Article 23 of the competition law stipulates the participation of the anti-monopoly service authorities in cases related to antitrust law. This means that the anti-monopoly authority may be a third party to cases on recovery of damages in connection with violation of the competition law. In this case the law grants the anti-monopoly authority, as a participant in the process, the right to give explanations to the court, to produce its own arguments regarding any questions which may arise and to object to the arguments of other entities.

When considering cases, the court assesses the relevance, admissibility and credibility of each particular piece of evidence, as well as the adequacy and correlation of the evidence taken collectively. This assessment is based on full, objective and direct examination of everything presented.

According to the procedural legislation on evidential burden of proof, each party has to prove those circumstances, on which it relies, as grounds for its demands and counterarguments. In other words, the plaintiff bears the burden of proof regarding the existence of grounds for satisfying its claim, whereas the defendant bears the burden of proof regarding its objections to the claim. It should be noted that the anti-monopoly authority bears the burden of proof in cases which challenge its decisions.

There is no specific legislation governing the 'passing-on' defence and defendants are not prevented from attempting to prove the plaintiff's lack of grounds for recovery of damages. Standard practice would allow a defendant to claim that the plaintiff did not incur damages, as the plaintiff raised the price of their goods or services after the defendant increased theirs; the defendant would have to prove this. However, as far as we are aware, there is no practice of considering such arguments by the courts.
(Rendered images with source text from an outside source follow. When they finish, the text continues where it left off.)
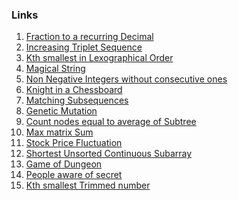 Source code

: ### Links
1. [Fraction to a recurring Decimal]()
2. [Increasing Triplet Sequence](https://leetcode.com/problems/increasing-triplet-subsequence/submissions/876007868/)
3. [Kth smallest in Lexographical Order]()
4. [Magical String]()
5. [Non Negative Integers without consecutive ones]()
6. [Knight in a Chessboard]()
7. [Matching Subsequences]()
8. [Genetic Mutation]()
9. [Count nodes equal to average of Subtree]()
10. [Max matrix Sum]()
11. [Stock Price Fluctuation]()
12. [Shortest Unsorted Continuous Subarray]()
13. [Game of Dungeon]()
14. [People aware of secret]()
15. [Kth smallest Trimmed number]()
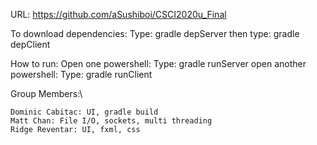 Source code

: URL: https://github.com/aSushiboi/CSCI2020u_Final

To download dependencies:
	Type: gradle depServer
	then type: gradle depClient

How to run:
	Open one powershell: 
	Type: gradle runServer
	open another powershell:
	Type: gradle runClient

Group Members:\

	Dominic Cabitac: UI, gradle build
	Matt Chan: File I/O, sockets, multi threading 	       
	Ridge Reventar: UI, fxml, css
Any entity which considers that its rights have been violated has the right to bring a claim for the restoration of those rights. Consequently, in the event of a violation of competition law, indirect buyers can bring a claim for recovery of damages from the infringer. It should, however, be noted that in the case of recovery of damages it is necessary to identify a causal relationship between the offence and the damages. It is more difficult to prove existence of such causal relationship in relation to indirect buyers.

The length of the trial depends on its complexity and the number of entities participating in the case. On average, a case is considered by the court of first instance for between four and six months from the moment that the lawsuit is filed.
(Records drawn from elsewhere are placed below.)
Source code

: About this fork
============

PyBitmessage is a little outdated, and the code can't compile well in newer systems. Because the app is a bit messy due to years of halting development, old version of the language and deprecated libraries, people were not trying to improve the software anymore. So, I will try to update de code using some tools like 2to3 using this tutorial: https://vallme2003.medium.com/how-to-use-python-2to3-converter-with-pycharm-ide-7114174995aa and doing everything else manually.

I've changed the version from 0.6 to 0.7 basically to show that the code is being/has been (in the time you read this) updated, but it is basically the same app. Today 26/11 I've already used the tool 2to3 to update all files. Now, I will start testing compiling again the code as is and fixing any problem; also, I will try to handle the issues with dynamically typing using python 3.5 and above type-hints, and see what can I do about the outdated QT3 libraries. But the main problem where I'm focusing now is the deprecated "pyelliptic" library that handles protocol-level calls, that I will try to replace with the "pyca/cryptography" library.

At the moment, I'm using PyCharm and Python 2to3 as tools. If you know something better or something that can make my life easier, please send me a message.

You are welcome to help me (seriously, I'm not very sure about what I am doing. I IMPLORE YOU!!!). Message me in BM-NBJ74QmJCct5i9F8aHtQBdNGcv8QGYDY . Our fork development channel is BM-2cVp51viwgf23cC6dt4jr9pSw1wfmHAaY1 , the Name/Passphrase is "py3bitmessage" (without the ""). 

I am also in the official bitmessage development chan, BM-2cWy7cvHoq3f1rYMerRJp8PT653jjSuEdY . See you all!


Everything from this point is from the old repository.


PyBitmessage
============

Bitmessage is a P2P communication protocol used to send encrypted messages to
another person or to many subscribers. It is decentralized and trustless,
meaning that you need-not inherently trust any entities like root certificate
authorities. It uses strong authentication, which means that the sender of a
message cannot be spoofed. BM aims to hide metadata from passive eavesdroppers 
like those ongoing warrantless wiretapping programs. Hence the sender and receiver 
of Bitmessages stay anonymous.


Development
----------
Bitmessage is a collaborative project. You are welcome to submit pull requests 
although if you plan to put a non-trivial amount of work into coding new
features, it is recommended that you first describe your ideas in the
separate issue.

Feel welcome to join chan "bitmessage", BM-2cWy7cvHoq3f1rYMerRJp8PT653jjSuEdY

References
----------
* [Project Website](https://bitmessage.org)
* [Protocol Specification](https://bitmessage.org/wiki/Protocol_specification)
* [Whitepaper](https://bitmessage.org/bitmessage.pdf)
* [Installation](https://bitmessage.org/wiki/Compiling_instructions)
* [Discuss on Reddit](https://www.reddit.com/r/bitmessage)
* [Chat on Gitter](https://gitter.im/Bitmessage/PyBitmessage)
Court proceedings in Russia can include consideration of the case in several courts of appeal. The main appeal courts for reviewing a decision of a court of first instance are the appeal and cassation courts. The total case length, including appeals, averages from eight to twelve months.

Investigations by the anti-monopoly authority don't automatically suspend court proceedings, but the (FAS) may suspend its own investigation if it considers that the court decision will have a significant meaning for it.

Russian law provides for both the joinder of parties and class-action lawsuits. A claim may be brought jointly by several plaintiffs (joinder of parties) if:

  • the subject matter of the dispute is the common rights and obligations of several plaintiffs;
  • the rights and obligations of several plaintiffs have the same basis; and
  • the subject matter of the dispute is rights and obligations of the same kind.

At the same time, each of the plaintiffs acts in the legal process independently of the other party/parties. A lawsuit can be brought for the protection of the rights and legitimate interests of a group or class if:

  • the plaintiff, and all other entities on whose behalf the class action was filed, are participants in the same legal relationship; and
  • no fewer than five entities join the plaintiff.

Please note that this mechanism is not often used.

The Arbitration Procedure Code of the Russian Federation stipulates that any private or legal entity, appropriately affected by the claimed violation, may address the court of arbitration for the protection of the violated rights and legal interests of other entities similarly affected. Other authorities, organisations or entities may also address the court in certain stipulated cases, for example the public prosecution office, the Commissioner for the President of the Russian Federation for the protection of the rights of entrepreneurs and other public organisations.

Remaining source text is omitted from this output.